◆ **Source texts of formatted documents**:
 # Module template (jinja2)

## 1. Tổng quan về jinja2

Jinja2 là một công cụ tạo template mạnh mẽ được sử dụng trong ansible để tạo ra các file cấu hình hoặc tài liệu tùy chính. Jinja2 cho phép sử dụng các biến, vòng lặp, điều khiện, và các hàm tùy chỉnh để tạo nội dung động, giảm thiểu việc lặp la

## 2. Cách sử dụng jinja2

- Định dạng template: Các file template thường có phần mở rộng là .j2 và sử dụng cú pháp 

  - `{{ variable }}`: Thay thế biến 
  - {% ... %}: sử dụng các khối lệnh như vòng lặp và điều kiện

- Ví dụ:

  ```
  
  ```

◆ **Work task**: Copy every record above exactly as it is.

◆ **Answer section**:
 # Module template (jinja2)

## 1. Tổng quan về jinja2

Jinja2 là một công cụ tạo template mạnh mẽ được sử dụng trong ansible để tạo ra các file cấu hình hoặc tài liệu tùy chính. Jinja2 cho phép sử dụng các biến, vòng lặp, điều khiện, và các hàm tùy chỉnh để tạo nội dung động, giảm thiểu việc lặp la

## 2. Cách sử dụng jinja2

- Định dạng template: Các file template thường có phần mở rộng là .j2 và sử dụng cú pháp 

  - `{{ variable }}`: Thay thế biến 
  - {% ... %}: sử dụng các khối lệnh như vòng lặp và điều kiện

- Ví dụ:

  ```
  
  ```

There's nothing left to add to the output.